# Ontology Tagger Tutorial
A hands-on notebook to configure BioPortal access, download ontology versions, and annotate terms with strict vs fallback behaviors.


## 1) Prerequisites
- Python 3.9+
- BioPortal account + API key
- Install deps: `pip install -r requirements.txt`
- Key files: `tagger.py`, `utils.py`, `const.py`, `main.py`
- Caching: OWL downloads saved under `downloads/{ontology}_{version}.owl`


## 2) Configure your BioPortal API key
1. Log in at https://bioportal.bioontology.org/accounts
2. Copy your API key from your account page.
3. Set it via environment or `.env` in repo root:
   - `export BIOPORTAL_API_KEY=your_key`
   - or create `.env` with `BIOPORTAL_API_KEY=your_key`


In [None]:
# 3) Imports & client setup
from pathlib import Path

from tagger import BioPortalClient, OntologyTagger
from utils import get_api_key, outcomes_to_json

api_key = get_api_key()
client = BioPortalClient(api_key=api_key)
tagger = OntologyTagger(client)
print("Client ready; API key loaded.")


In [None]:
# 4) Inspect available submissions (versions) for an ontology
subs = client.list_submissions("CL")
[(s.get("version"), s.get("submissionId")) for s in subs[:5]]  # show first few


## 5) Annotate with strict version (error if missing or absent)
- `on_version_missing="error"` is strict
- If the requested version is missing → raises `OntologyVersionNotFound`
- If the concept is not present in that version → returns strict outcome (no fallback)


In [None]:
# Strict example
try:
    outcomes_strict = tagger.annotate_terms(
        ontology="CL",
        terms=["melanocyte"],
        version="2025-10-16",
        on_version_missing="error",
    )
    print(outcomes_to_json(outcomes_strict))
except Exception as e:
    print("Strict mode raised:", e)
finally:
    print("Download URL (if any):", client.last_download_url)


## 6) Annotate with flexible fallback
- `on_version_missing="latest"`
- If the requested version is missing OR the concept is absent in that version, it falls back to latest and notes the fallback in the comment.


In [None]:
# Flexible example
outcomes_flex = tagger.annotate_terms(
    ontology="CL",
    terms=["melanocyte"],
    version="2025-10-16",
    on_version_missing="latest",
)
print(outcomes_to_json(outcomes_flex))
print("Download URL (latest or fallback):", client.last_download_url)
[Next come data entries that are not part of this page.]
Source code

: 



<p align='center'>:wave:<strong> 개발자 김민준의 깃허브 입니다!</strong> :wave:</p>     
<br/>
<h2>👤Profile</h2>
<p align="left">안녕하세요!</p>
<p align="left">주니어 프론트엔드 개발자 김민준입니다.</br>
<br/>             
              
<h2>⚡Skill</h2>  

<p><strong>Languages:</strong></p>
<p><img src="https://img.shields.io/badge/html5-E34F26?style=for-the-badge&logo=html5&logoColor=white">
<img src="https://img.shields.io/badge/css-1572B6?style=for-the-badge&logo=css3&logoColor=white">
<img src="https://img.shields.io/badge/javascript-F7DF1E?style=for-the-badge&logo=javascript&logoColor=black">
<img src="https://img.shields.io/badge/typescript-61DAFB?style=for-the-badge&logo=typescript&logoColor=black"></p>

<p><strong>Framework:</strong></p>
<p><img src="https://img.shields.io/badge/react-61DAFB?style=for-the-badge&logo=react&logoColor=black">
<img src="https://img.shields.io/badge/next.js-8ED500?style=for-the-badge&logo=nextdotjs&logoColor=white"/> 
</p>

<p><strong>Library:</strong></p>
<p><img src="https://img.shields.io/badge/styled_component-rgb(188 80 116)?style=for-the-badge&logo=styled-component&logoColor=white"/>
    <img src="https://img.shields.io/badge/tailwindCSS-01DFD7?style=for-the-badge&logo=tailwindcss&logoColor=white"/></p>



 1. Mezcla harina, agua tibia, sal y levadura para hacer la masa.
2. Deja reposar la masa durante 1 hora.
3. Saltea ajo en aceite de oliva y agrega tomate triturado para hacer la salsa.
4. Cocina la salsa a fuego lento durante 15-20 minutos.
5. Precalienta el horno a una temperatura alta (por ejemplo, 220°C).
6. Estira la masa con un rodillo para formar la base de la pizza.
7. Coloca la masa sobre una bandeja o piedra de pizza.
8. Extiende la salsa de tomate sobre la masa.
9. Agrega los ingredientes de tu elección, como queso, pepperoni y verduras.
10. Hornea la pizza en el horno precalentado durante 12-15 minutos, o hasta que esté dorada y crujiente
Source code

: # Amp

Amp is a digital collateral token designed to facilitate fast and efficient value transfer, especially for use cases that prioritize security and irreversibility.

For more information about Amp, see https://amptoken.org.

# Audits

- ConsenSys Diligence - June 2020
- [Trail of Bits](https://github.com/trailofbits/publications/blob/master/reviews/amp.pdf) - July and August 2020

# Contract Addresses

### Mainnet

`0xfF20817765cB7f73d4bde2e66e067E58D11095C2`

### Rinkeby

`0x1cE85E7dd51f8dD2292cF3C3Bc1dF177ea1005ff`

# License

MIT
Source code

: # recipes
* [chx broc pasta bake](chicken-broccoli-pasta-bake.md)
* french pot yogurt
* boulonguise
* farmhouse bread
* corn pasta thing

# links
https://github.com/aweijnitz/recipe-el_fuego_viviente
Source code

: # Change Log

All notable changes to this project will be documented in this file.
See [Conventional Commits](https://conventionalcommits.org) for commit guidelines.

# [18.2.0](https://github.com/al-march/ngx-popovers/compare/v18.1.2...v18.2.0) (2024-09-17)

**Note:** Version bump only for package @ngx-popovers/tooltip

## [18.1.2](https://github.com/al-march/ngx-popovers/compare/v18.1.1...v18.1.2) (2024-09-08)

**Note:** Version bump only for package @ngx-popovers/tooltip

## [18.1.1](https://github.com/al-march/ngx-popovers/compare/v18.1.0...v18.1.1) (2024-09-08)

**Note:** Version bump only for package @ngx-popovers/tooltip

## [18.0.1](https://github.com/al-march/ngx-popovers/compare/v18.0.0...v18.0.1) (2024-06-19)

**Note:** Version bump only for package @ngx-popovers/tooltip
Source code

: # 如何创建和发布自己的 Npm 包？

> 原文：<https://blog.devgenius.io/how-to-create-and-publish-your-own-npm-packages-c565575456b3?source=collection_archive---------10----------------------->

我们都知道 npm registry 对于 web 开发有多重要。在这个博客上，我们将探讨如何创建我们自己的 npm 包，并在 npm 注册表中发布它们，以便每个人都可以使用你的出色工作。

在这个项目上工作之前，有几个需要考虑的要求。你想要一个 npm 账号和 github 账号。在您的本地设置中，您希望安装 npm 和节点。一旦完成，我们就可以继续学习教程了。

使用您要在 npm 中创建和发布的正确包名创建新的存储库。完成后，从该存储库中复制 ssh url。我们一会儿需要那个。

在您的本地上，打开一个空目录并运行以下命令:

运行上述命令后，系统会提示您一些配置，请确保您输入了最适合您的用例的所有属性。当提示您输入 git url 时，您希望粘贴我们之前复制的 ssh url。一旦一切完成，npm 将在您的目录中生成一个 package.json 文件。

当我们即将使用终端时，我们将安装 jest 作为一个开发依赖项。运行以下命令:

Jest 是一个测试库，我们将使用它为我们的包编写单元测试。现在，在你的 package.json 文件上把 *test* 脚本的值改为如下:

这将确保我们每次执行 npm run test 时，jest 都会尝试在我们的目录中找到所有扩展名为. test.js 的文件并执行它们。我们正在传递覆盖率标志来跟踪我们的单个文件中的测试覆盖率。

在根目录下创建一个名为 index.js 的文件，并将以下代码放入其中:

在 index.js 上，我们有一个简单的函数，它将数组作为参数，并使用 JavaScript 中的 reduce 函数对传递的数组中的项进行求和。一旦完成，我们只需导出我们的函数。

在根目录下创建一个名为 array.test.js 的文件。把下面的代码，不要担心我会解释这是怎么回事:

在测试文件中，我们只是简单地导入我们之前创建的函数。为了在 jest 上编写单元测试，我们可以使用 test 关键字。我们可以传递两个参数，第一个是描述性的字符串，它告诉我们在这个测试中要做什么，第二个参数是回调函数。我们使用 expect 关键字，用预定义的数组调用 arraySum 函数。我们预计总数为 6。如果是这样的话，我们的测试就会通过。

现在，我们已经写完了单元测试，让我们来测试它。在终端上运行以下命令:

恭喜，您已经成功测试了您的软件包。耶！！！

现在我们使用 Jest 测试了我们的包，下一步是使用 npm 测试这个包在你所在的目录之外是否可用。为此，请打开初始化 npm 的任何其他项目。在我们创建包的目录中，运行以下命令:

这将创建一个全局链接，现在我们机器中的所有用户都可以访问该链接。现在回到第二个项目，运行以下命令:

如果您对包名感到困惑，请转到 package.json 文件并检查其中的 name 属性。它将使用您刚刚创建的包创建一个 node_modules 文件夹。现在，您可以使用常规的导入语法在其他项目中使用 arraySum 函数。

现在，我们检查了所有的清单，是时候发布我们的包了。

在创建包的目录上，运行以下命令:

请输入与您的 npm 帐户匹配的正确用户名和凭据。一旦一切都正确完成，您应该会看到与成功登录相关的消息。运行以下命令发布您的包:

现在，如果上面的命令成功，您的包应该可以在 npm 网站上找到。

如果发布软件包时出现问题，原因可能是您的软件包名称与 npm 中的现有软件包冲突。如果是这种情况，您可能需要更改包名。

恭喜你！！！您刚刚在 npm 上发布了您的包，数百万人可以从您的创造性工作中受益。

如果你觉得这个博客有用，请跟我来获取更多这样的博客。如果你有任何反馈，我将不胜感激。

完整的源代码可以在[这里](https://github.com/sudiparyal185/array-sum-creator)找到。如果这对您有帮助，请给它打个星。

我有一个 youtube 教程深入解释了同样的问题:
## 7) Annotate from a text file (one term per line)
Pass `file_path=Path("terms.txt")`. Empty lines are ignored.


In [None]:
# File-based annotation
outcomes_file = tagger.annotate_terms(
    ontology="CL",
    file_path=Path("terms.txt"),
    version="2025-10-16",
    on_version_missing="latest",
)
print(outcomes_to_json(outcomes_file))


## 8) Notes on ontology IDs and matching
- Stored ontology IDs are short fragments (no full URIs).
- Presence in specified version is checked by ID and prefLabel in the downloaded OWL.
- If you rerun with the same version, the OWL file is reused from `downloads/` (cached).


## 9) Troubleshooting
- Restart kernel if you change code; stale imports can mask fixes.
- If an OWL file parses as JSON, ensure the URL has `/download` and the `apikey` query param (and Authorization header is set by the client).
- Inspect `client.last_download_url` to confirm the endpoint used.
- Ensure the requested version string matches a submission in `client.list_submissions()`.